I come from the other side of the fence with regards to performance (ex-peformer). I love the simplicity of reading my own work without the trappings of a full fledged production, or the effort of collaborating with numerous other. It’s a selfish and immediate happy medium for me.

The configuration of bodies in space, audience and focus of attention (reader) demands a heightened delivery on some level, from my perspective. Consuming words on a page in private, converting them to sound in my mind or a mumble on my lips is a completely different experience to having those same words fill a room for collective consumption. A theatrical /performative approach is designed to translate and hold the attention of a large mass, in way that would seem ridiculous if you and I were alone in a room for example. Intimacy becomes harder and harder to maintain as the size of the audience increases. Perhaps it’s this exponential requirement for exaggeration that sits uncomfortably or understandably feels unnatural? That said, the cliche of the shy poet shuffling sheets of paper and staring at their shoes as they read, can be equally charming, as it reminds me of how much courage it takes to share and expose oneself in this way. I guess ultimately it’s about bringing something of yourself to your performance, (whatever that looks like for you).

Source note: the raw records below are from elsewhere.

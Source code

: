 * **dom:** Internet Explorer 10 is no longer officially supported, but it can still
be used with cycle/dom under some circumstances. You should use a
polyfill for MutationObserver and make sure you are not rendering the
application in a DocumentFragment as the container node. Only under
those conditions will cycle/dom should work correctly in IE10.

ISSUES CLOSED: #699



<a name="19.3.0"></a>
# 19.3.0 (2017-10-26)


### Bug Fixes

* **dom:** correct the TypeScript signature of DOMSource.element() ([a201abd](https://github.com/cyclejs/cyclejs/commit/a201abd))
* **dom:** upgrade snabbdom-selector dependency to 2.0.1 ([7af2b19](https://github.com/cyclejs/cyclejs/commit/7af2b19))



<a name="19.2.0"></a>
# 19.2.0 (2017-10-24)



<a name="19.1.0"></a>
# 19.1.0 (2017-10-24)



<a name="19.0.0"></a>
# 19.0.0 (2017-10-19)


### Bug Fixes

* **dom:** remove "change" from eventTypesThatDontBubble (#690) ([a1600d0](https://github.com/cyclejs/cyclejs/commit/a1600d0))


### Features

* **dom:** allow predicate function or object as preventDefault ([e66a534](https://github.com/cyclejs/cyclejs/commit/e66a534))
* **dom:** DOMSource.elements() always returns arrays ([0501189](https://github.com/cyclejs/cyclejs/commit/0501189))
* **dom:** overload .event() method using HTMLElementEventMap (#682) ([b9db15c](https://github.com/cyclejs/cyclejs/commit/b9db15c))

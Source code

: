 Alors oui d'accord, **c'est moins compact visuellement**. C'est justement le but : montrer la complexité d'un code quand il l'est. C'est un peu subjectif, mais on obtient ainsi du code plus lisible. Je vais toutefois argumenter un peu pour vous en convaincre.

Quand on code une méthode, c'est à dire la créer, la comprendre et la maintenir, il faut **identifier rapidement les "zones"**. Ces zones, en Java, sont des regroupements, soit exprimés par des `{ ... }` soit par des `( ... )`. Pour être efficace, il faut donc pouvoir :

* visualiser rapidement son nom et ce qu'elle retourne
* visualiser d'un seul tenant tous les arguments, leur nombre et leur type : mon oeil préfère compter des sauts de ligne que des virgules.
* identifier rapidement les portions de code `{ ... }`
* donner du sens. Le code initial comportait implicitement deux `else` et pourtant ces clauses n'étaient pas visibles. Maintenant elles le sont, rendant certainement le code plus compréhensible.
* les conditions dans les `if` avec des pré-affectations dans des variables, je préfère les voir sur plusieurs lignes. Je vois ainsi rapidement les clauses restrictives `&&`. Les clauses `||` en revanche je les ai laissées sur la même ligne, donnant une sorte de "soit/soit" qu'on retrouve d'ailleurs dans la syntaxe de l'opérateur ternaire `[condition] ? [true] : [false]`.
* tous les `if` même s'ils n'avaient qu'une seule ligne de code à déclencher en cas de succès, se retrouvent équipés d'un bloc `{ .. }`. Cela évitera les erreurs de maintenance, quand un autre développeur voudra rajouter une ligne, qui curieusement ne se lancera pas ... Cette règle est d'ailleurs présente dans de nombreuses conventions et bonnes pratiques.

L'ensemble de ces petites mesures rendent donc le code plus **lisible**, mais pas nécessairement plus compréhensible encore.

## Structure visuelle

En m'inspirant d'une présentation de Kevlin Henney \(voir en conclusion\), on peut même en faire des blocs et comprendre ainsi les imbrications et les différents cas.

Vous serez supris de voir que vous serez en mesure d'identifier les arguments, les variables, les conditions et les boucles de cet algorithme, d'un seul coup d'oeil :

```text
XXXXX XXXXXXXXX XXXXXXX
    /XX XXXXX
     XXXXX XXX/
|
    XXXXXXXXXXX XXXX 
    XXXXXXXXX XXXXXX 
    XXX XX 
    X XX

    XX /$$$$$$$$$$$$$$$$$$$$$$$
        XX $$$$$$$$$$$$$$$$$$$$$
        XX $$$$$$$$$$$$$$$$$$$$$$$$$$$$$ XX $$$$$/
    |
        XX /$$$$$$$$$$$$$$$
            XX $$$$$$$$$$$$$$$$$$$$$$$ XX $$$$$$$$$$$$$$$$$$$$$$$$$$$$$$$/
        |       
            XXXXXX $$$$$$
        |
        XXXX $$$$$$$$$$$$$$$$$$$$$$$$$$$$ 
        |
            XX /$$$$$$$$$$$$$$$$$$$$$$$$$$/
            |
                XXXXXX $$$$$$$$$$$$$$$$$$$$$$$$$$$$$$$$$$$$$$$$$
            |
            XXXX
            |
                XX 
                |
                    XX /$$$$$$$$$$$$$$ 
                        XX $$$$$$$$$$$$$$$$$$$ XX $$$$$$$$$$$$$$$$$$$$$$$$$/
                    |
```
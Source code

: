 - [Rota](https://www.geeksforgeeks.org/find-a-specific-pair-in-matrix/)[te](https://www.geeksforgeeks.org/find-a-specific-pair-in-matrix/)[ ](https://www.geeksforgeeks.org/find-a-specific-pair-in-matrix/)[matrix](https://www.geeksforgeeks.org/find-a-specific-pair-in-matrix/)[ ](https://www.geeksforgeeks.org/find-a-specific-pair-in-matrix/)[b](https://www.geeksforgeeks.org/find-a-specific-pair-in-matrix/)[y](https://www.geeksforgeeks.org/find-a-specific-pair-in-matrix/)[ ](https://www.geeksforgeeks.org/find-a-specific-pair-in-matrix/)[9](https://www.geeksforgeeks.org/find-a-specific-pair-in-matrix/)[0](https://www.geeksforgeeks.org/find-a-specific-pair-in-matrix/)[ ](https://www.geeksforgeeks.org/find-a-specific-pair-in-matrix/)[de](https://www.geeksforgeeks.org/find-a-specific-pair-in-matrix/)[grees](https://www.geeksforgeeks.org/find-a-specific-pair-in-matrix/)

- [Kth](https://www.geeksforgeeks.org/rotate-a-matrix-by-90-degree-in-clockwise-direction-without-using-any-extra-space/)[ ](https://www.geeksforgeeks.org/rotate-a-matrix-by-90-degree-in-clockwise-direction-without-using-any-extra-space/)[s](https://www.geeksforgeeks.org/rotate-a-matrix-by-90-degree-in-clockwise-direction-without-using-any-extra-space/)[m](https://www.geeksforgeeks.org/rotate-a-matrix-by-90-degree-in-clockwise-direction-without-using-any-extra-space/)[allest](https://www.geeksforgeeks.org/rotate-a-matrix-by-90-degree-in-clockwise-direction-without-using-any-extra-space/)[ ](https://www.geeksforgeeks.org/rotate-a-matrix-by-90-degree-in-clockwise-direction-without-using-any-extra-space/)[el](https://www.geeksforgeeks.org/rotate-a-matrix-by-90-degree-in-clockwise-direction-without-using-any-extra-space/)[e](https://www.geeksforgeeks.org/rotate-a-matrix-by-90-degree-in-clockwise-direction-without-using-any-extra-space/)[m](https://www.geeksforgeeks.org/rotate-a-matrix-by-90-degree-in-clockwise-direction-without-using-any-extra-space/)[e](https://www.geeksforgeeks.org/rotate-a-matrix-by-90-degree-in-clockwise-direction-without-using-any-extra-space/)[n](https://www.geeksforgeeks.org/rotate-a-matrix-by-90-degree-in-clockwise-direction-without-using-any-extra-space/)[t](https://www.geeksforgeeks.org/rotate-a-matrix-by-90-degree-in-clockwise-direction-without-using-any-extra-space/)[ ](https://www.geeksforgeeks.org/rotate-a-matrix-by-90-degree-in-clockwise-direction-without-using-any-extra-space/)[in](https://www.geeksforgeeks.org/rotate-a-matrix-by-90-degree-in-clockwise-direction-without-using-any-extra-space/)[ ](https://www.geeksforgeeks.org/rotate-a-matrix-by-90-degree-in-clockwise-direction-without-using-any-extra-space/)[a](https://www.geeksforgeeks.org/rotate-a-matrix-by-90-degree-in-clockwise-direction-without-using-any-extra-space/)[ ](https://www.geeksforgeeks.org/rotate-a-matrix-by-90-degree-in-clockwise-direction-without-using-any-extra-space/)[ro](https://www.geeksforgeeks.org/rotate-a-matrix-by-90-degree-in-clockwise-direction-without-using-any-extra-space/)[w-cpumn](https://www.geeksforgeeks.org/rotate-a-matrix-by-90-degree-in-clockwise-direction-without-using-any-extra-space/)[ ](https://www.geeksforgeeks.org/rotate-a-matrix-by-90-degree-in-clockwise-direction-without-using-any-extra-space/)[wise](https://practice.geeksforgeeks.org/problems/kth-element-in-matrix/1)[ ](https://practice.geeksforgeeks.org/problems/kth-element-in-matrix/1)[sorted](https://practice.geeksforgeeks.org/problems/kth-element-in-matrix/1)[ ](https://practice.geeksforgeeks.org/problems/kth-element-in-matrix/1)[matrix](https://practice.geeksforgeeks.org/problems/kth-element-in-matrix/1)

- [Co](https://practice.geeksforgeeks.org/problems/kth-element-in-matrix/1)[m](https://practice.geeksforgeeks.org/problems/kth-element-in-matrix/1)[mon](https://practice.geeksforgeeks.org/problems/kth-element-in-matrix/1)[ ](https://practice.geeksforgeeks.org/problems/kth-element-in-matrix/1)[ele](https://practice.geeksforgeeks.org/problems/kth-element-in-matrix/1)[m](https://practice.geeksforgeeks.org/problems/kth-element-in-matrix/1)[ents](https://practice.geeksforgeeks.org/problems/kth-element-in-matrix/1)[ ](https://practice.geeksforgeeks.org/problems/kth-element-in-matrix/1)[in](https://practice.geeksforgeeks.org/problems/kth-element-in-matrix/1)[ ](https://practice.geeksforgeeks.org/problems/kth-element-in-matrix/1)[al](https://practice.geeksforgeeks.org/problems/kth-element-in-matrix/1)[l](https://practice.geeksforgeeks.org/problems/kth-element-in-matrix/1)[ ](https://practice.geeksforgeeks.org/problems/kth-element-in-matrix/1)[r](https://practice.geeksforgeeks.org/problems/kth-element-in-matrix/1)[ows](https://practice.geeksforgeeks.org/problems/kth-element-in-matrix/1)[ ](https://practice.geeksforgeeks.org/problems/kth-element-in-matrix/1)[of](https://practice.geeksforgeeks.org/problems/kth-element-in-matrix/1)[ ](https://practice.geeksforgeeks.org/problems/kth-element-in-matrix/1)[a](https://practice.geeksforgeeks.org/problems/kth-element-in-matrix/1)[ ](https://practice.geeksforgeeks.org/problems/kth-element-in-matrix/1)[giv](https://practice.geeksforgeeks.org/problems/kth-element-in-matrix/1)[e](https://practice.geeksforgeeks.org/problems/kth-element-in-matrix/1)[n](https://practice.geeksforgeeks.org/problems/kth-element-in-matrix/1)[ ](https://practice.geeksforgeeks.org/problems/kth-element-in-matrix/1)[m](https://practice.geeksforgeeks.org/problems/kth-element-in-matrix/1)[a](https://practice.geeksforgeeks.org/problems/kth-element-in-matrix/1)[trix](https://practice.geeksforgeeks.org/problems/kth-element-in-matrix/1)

From a cruder perspective, this perhaps fits into notions of “shaking what your Mama gave ya”. Yes, your accent is novel, exotic to some, a bit posh to others, but captivating nonetheless. Are you denying your inherent performative edge by referring to your accent as an “issue”? Now I’m horribly curious to see & hear you read your piece in person, perhaps one day with your full permission to exoticise and sexualise you, as you willingly take your place centre stage for my pleasure and entertainment.